In the listing below, which lines contain the string "that"? Copy them all.

━━━ EXCERPTED DATA

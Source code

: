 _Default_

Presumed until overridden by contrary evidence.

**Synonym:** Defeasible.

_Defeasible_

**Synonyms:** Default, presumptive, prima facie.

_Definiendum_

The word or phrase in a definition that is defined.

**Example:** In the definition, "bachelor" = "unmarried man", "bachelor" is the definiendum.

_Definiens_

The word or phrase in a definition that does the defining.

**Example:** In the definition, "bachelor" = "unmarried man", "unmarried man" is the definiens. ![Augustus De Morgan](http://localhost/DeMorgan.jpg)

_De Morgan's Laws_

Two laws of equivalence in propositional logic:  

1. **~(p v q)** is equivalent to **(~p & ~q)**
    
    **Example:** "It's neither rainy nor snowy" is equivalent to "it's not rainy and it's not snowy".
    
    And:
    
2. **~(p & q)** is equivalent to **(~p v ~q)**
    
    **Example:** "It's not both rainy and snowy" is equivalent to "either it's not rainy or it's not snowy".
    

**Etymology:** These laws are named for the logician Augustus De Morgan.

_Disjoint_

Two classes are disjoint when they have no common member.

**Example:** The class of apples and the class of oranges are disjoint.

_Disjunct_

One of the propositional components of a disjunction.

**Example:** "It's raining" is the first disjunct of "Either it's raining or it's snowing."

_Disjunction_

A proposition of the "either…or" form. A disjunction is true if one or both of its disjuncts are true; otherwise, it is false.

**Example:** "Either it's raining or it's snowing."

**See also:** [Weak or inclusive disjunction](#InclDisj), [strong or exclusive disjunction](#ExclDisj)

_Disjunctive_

━━━━━━

# WRITTEN RESPONSE:
The word or phrase in a definition that is defined.
The word or phrase in a definition that does the defining.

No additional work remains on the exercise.